**What is expected**
Repeat every line of the data exactly; the pictures stay out.

(Data extracted from a collection)

>>>

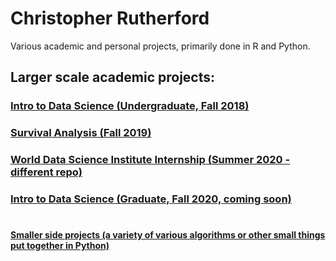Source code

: # Christopher Rutherford
Various academic and personal projects, primarily done in R and Python.

## Larger scale academic projects:
### [Intro to Data Science (Undergraduate, Fall 2018)](https://github.com/chrisrutherford/projects/tree/master/academic/kickstarter "Kickstarter Campaign Analysis")
### [Survival Analysis (Fall 2019)](academic/survivalanalysis)
### [World Data Science Institute Internship (Summer 2020 - different repo)](https://github.com/chrisrutherford/wdsi)
### [Intro to Data Science (Graduate, Fall 2020, coming soon)](academic/datasciencefall2020)
#
#### [Smaller side projects (a variety of various algorithms or other small things put together in Python)](https://github.com/chrisrutherford/projects/tree/master/misc%20scripts)
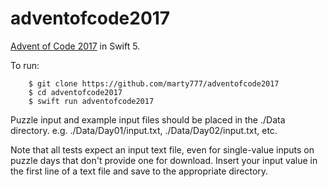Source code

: # adventofcode2017
[Advent of Code 2017](https://adventofcode.com/2017) in Swift 5.

To run:

		$ git clone https://github.com/marty777/adventofcode2017
		$ cd adventofcode2017
		$ swift run adventofcode2017
		
Puzzle input and example input files should be placed in the ./Data directory. e.g. ./Data/Day01/input.txt, ./Data/Day02/input.txt, etc.

Note that all tests expect an input text file, even for single-value inputs on puzzle days that don't provide one for download. Insert your input value in the first line of a text file and save to the appropriate directory.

<<<

**Reply to the exercise**
Source code

: # Christopher Rutherford
Various academic and personal projects, primarily done in R and Python.

## Larger scale academic projects:
### [Intro to Data Science (Undergraduate, Fall 2018)](https://github.com/chrisrutherford/projects/tree/master/academic/kickstarter "Kickstarter Campaign Analysis")
### [Survival Analysis (Fall 2019)](academic/survivalanalysis)
### [World Data Science Institute Internship (Summer 2020 - different repo)](https://github.com/chrisrutherford/wdsi)
### [Intro to Data Science (Graduate, Fall 2020, coming soon)](academic/datasciencefall2020)
#
#### [Smaller side projects (a variety of various algorithms or other small things put together in Python)](https://github.com/chrisrutherford/projects/tree/master/misc%20scripts)
Source code

: # adventofcode2017
[Advent of Code 2017](https://adventofcode.com/2017) in Swift 5.

To run:

		$ git clone https://github.com/marty777/adventofcode2017
		$ cd adventofcode2017
		$ swift run adventofcode2017
		
Puzzle input and example input files should be placed in the ./Data directory. e.g. ./Data/Day01/input.txt, ./Data/Day02/input.txt, etc.

Note that all tests expect an input text file, even for single-value inputs on puzzle days that don't provide one for download. Insert your input value in the first line of a text file and save to the appropriate directory.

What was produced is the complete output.